Beneath this line is the data. Output exactly the lines from the line with "负责后台前端页面的开发。" to the line with "CSS Doc for Emacs using eldoc framework.", both ends included, and nothing more.

-- Source information follows --

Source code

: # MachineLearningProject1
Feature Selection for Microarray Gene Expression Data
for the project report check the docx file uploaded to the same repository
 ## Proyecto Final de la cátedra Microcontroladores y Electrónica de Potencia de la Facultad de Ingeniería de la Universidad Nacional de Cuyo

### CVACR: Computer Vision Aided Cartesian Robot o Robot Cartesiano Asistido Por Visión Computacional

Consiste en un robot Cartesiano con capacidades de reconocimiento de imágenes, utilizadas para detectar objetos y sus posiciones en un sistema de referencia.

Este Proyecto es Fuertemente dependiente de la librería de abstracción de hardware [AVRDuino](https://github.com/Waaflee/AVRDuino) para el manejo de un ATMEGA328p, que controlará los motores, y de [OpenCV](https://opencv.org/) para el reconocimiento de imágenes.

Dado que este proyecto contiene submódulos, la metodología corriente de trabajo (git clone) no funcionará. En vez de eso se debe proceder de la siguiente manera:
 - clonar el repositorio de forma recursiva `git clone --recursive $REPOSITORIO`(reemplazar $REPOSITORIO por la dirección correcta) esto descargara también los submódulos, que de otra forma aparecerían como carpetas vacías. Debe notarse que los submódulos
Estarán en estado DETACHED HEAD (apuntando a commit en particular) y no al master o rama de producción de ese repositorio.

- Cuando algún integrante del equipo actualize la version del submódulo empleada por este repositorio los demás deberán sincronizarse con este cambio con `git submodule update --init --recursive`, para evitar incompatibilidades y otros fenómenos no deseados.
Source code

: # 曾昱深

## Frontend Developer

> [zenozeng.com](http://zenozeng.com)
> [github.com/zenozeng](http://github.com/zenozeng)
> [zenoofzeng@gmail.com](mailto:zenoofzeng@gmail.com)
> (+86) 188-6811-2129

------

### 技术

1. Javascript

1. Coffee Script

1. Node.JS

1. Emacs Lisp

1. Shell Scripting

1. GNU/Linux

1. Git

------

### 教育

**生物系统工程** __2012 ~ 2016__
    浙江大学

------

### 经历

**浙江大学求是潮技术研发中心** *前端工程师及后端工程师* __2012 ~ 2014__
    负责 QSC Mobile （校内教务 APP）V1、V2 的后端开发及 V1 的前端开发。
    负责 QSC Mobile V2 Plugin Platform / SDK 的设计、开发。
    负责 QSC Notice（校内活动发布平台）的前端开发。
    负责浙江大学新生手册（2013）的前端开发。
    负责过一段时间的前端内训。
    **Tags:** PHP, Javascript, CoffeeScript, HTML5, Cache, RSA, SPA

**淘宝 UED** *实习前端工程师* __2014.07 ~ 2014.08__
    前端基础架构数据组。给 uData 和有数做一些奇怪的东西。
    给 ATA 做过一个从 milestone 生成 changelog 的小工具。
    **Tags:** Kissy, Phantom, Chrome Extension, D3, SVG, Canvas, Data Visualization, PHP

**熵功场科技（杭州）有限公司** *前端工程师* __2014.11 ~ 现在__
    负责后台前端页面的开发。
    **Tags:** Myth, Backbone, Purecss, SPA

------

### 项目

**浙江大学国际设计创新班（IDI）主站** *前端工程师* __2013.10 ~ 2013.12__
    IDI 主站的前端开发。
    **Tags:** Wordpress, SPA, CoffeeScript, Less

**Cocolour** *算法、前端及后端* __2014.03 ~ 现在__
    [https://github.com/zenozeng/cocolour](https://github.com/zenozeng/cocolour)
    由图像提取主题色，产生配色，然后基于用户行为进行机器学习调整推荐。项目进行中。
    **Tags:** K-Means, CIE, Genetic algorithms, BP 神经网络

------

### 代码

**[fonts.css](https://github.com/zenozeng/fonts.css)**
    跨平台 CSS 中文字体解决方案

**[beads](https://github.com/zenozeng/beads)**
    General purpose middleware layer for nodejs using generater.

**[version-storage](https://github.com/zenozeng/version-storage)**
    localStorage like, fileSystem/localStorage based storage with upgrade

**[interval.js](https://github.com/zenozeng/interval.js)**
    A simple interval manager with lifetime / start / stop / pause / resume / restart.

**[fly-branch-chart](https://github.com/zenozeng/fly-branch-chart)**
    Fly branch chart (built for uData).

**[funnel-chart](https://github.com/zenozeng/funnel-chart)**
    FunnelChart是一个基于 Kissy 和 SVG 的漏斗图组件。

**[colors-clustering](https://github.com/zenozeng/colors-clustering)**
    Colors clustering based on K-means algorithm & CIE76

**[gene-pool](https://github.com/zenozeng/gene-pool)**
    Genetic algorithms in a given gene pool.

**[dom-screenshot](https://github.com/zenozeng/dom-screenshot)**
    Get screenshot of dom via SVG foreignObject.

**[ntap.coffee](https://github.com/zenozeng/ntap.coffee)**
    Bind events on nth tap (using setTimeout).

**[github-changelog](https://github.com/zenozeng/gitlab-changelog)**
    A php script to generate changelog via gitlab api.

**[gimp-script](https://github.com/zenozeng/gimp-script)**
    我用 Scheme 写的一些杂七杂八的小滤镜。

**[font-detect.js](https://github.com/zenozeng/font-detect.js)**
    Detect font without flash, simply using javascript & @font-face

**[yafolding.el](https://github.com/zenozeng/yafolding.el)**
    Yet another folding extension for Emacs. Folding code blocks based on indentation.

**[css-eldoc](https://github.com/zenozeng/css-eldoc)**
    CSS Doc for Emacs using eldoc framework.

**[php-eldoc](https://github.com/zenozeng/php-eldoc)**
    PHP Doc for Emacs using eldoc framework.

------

-- Source information concluded --

Exercise response:
    负责后台前端页面的开发。
    **Tags:** Myth, Backbone, Purecss, SPA

------

### 项目

**浙江大学国际设计创新班（IDI）主站** *前端工程师* __2013.10 ~ 2013.12__
    IDI 主站的前端开发。
    **Tags:** Wordpress, SPA, CoffeeScript, Less

**Cocolour** *算法、前端及后端* __2014.03 ~ 现在__
    [https://github.com/zenozeng/cocolour](https://github.com/zenozeng/cocolour)
    由图像提取主题色，产生配色，然后基于用户行为进行机器学习调整推荐。项目进行中。
    **Tags:** K-Means, CIE, Genetic algorithms, BP 神经网络

------

### 代码

**[fonts.css](https://github.com/zenozeng/fonts.css)**
    跨平台 CSS 中文字体解决方案

**[beads](https://github.com/zenozeng/beads)**
    General purpose middleware layer for nodejs using generater.

**[version-storage](https://github.com/zenozeng/version-storage)**
    localStorage like, fileSystem/localStorage based storage with upgrade

**[interval.js](https://github.com/zenozeng/interval.js)**
    A simple interval manager with lifetime / start / stop / pause / resume / restart.

**[fly-branch-chart](https://github.com/zenozeng/fly-branch-chart)**
    Fly branch chart (built for uData).

**[funnel-chart](https://github.com/zenozeng/funnel-chart)**
    FunnelChart是一个基于 Kissy 和 SVG 的漏斗图组件。

**[colors-clustering](https://github.com/zenozeng/colors-clustering)**
    Colors clustering based on K-means algorithm & CIE76

**[gene-pool](https://github.com/zenozeng/gene-pool)**
    Genetic algorithms in a given gene pool.

**[dom-screenshot](https://github.com/zenozeng/dom-screenshot)**
    Get screenshot of dom via SVG foreignObject.

**[ntap.coffee](https://github.com/zenozeng/ntap.coffee)**
    Bind events on nth tap (using setTimeout).

**[github-changelog](https://github.com/zenozeng/gitlab-changelog)**
    A php script to generate changelog via gitlab api.

**[gimp-script](https://github.com/zenozeng/gimp-script)**
    我用 Scheme 写的一些杂七杂八的小滤镜。

**[font-detect.js](https://github.com/zenozeng/font-detect.js)**
    Detect font without flash, simply using javascript & @font-face

**[yafolding.el](https://github.com/zenozeng/yafolding.el)**
    Yet another folding extension for Emacs. Folding code blocks based on indentation.

**[css-eldoc](https://github.com/zenozeng/css-eldoc)**
    CSS Doc for Emacs using eldoc framework.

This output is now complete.